Rory’s brave turnaround comes up shy

Rory McIlroy saw his hopes of a successful PGA Championship title defence hit the rocks last night as Jason Dufner was attempting to protect a two-shot lead down the stretch at Oak Hill.

Rory’s brave turnaround comes up shy

Dufner, 36, had shared the 54-hole lead at the 2011 PGA in Atlanta and had a five-shot lead with four holes to play only to lose a play-off to Keegan Bradley, and he was defending a two-stroke lead with the tough finish to play, although his nearest rivals were failing to make inroads over the closing holes.

McIlroy, 24, had put himself in with a chance of victory with a third-round, three-under-par 67 on Saturday that left him on three under for the week, six shots behind 54-hole leader Jim Furyk at the start of yesterday's play.

The two-tie major winner, a year on from his record eight-shot PGA win at Kiawah Island, got off to a hot start in upstate New York when he sunk a long birdie putt at the par-three third and then lasered in his approach to the par-five fourth to inside four feet.

The world number three missed the opportunity to close the gap further though, but it was a cruel bounce at the next hole which really ended his chances of mounting a serious challenge. Playing the par-four fifth hole, McIlroy was nicely positioned on the fairway off the tee and looking set to give himself another birdie chance when his approach into the green found the downhill slope and rolled off the putting surface onto the rocks beside greenside creek.

And it got worse from there, the Irish star, having taken a penalty stroke, sending his fourth shot from the drop zone over the green and into thick rough on his way to a victory-snuffing triple-bogey seven that sent McIlroy reeling back to one under, eight shots off the lead.

McIlroy was rallying, with birdies at the par-four ninth and 10th to return to level par for the round and added another birdie at the par-five 13th to move back to four under, only to give that shot right back with a bogey at the par-four 16th, having missed the fairway off the tee and failed to get back on with his second shot. With two to play, the best he could hope for was a best finish in the majors this year, something he was comfortably achieving as he closed in on a top-10 finish.
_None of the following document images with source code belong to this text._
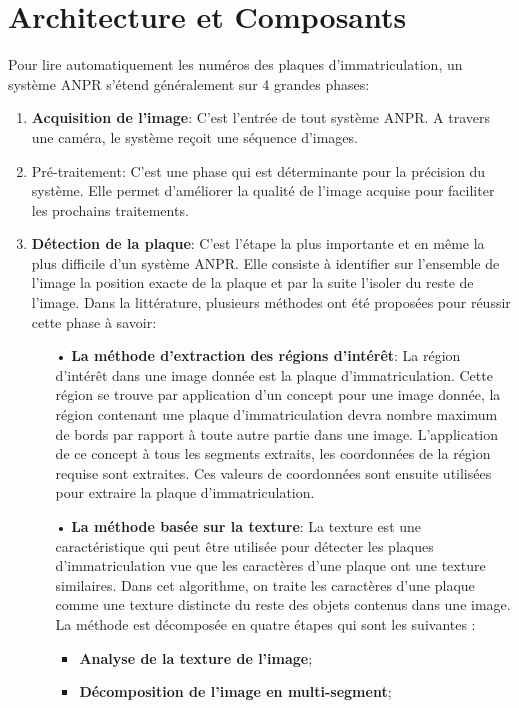 \section{Architecture et Composants}
Pour lire automatiquement les numéros des plaques d’immatriculation, un système ANPR s’étend généralement sur 4 grandes phases:
\begin{enumerate}
    \item \textbf{Acquisition de l’image}: C’est l’entrée de tout système ANPR. A travers une caméra, le système reçoit une séquence d’images.
    \item Pré-traitement: C’est une phase qui est déterminante pour la précision du système. Elle permet d’améliorer la qualité de l’image acquise pour faciliter les prochains traitements.
    \item \textbf{Détection de la plaque}: C’est l’étape la plus importante et en même la plus difficile d’un système ANPR. Elle consiste à identifier sur l’ensemble de l’image la position exacte de la plaque et par la suite l’isoler du reste de l’image. Dans la littérature, plusieurs méthodes ont été proposées pour réussir cette phase à savoir:
        \begin{itemize}
            \item[•] \textbf{La méthode d’extraction des régions d’intérêt}: La région d'intérêt dans une image donnée est la plaque d'immatriculation. Cette région se trouve par
            application d'un concept pour une image donnée, la région contenant une plaque d'immatriculation devra
            nombre maximum de bords par rapport à toute autre partie dans une image. L’application de ce concept à
            tous les segments extraits, les coordonnées de la région requise sont extraites. Ces valeurs de coordonnées
            sont ensuite utilisées pour extraire la plaque d'immatriculation.
            \item[•] \textbf{La méthode basée sur la texture}: La texture est une caractéristique qui peut être utilisée pour détecter les plaques d’immatriculation vue
            que les caractères d’une plaque ont une texture similaires. Dans cet algorithme, on traite les caractères
            d’une plaque comme une texture distincte du reste des objets contenus dans une image. La méthode est
            décomposée en quatre étapes qui sont les suivantes :
                \begin{itemize}
                    \item \textbf{Analyse de la texture de l’image};
                    \item \textbf{Décomposition de l’image en multi-segment};

\end{itemize}
\end{itemize}
\end{enumerate}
As McIlroy's hopes faded early, 54-hole leader Jim Furyk and Dufner were busy making birdies, reducing the potential contenders to a handful of golfers.

Playing together in the final group, Dufner held a two-shot lead over the 43-year-old Furyk as the pair turned for home, the latter having bogeyed the ninth after missing a 15-foot putt, the former sinking his par putt from around 10.

And with four to play, Dufner was still out front on his own on 11 under par, with Furyk on nine under, a shot ahead of Sweden's Henrik Stenson, whose playing partner in the penultimate group, compatriot Jonas Blixt was on seven under with three to play.

Dufner, who followed up his course-record 63 on Friday with a one-over 71 on Saturday, had started a shot behind 2003 US Open champion Furyk on eight under before overtaking the 54-hole leader with back-to-back birdies on the fourth and fifth. Furyk joined him on 10 under when he birdied the par-three sixth, only for Dufner to birdie the eighth before the veteran slipped up at the ninth.

Masters champion Adam Scott was one under for his final round on a six under for the tournament after 16 holes with American Scott Piercy holding the clubhouse lead on five under following a closing 65.

Also in the clubhouse were Graeme McDowell, whose four-under-par 66 was his best round of the week and indeed of any major this year, looking set to give the Portrush man a top-15 finish. McDowell was on two under, alongside Boo Weekley, who shot a 67 and Marc Leishman (68).

Tiger Woods will have to wait another year for his return to the winner's enclosure in a major after a closing-round level-par 70 kept him pegged at four over par for the tournament.

“I was close in two of them,” Woods said “I was right there and certainly had a chance to win the Masters and the British this year. The other two, I just didn’t hit it good enough. Just the way it goes.

“Having a chance on the back nine on Sunday, I can live with that. It's always frustrating going out there, and I'm three over today, got to 7, and I'm grinding my tail off coming in just to shoot even par for the day. And I'm nowhere in it. That's tough.”